* [Stored data entries]
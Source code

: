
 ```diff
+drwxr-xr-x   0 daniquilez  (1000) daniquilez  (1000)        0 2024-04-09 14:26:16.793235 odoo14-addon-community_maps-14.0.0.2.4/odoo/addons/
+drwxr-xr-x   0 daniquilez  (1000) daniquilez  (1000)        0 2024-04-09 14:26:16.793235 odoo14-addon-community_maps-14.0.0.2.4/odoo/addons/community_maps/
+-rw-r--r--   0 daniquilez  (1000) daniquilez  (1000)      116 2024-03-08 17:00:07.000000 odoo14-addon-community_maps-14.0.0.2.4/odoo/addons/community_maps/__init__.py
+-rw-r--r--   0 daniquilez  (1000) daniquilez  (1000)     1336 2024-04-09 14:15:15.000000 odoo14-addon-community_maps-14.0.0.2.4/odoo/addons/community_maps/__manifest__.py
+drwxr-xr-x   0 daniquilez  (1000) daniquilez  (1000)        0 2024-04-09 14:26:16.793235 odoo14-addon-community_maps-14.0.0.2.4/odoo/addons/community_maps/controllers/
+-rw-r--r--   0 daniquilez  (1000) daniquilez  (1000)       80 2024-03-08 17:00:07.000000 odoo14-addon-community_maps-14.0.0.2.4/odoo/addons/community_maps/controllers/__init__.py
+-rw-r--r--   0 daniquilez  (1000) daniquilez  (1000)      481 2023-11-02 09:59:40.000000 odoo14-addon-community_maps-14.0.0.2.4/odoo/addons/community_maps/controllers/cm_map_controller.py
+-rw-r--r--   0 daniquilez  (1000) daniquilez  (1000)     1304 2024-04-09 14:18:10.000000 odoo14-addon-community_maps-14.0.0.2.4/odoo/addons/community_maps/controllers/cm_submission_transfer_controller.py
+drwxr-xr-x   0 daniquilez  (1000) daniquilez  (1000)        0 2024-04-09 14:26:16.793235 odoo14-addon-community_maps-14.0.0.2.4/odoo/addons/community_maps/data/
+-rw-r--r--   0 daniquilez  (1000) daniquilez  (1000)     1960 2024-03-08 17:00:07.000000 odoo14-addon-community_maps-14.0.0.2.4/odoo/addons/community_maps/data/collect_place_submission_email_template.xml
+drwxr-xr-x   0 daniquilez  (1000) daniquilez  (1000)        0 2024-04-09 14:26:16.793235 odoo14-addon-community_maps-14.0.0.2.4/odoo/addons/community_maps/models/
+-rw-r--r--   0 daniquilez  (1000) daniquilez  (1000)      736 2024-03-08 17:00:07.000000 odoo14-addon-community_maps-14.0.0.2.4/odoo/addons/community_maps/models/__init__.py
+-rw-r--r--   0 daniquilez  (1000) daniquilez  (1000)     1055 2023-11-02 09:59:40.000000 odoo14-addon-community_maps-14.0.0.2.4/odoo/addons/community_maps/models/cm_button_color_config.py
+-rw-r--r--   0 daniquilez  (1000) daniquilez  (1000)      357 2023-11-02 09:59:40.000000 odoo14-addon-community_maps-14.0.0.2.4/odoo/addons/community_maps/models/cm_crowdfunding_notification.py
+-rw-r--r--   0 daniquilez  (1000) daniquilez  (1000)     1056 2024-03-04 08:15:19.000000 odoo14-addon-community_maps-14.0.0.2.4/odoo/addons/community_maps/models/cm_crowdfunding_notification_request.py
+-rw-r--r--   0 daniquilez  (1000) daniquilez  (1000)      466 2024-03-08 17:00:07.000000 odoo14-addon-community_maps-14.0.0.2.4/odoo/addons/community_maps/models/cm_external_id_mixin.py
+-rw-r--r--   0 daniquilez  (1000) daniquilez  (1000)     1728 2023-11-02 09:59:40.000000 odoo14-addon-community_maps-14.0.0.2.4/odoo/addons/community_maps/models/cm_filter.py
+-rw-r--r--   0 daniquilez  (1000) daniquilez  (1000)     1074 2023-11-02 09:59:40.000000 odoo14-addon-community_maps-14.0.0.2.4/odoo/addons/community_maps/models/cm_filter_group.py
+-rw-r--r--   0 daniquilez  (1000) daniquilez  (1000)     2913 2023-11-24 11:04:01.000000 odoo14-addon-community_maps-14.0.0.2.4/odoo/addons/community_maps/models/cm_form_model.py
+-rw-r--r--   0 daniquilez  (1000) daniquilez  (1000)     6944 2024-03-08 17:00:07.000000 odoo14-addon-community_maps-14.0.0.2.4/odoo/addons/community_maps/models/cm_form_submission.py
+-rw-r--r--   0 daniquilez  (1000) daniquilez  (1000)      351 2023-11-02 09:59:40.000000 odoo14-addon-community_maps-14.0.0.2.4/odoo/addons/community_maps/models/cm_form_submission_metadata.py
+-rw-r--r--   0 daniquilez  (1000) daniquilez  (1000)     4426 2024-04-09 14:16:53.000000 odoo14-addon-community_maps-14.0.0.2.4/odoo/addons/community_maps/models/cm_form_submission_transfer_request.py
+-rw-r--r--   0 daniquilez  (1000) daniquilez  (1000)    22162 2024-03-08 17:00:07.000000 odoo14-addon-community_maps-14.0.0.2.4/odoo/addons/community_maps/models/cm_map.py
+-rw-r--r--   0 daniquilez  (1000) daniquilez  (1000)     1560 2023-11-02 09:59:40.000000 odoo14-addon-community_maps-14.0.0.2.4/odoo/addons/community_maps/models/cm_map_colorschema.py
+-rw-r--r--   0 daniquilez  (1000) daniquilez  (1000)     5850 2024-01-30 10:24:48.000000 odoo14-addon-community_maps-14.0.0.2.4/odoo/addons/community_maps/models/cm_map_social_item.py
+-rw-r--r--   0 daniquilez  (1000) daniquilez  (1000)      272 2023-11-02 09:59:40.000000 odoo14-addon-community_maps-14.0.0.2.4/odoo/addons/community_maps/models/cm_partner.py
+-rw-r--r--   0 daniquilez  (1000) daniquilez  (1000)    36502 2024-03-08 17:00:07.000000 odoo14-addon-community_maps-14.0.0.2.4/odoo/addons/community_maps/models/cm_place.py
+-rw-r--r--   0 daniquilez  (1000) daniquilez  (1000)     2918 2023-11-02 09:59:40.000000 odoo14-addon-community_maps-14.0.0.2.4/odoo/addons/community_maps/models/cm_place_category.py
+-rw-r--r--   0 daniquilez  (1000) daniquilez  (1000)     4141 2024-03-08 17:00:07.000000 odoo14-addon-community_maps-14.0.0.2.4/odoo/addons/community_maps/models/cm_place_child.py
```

* [What to produce] Lines holding the word "drwxr" are the answer; copy each one from the records above.

* [Expected output]
+drwxr-xr-x   0 daniquilez  (1000) daniquilez  (1000)        0 2024-04-09 14:26:16.793235 odoo14-addon-community_maps-14.0.0.2.4/odoo/addons/
+drwxr-xr-x   0 daniquilez  (1000) daniquilez  (1000)        0 2024-04-09 14:26:16.793235 odoo14-addon-community_maps-14.0.0.2.4/odoo/addons/community_maps/
+drwxr-xr-x   0 daniquilez  (1000) daniquilez  (1000)        0 2024-04-09 14:26:16.793235 odoo14-addon-community_maps-14.0.0.2.4/odoo/addons/community_maps/controllers/
+drwxr-xr-x   0 daniquilez  (1000) daniquilez  (1000)        0 2024-04-09 14:26:16.793235 odoo14-addon-community_maps-14.0.0.2.4/odoo/addons/community_maps/data/
+drwxr-xr-x   0 daniquilez  (1000) daniquilez  (1000)        0 2024-04-09 14:26:16.793235 odoo14-addon-community_maps-14.0.0.2.4/odoo/addons/community_maps/models/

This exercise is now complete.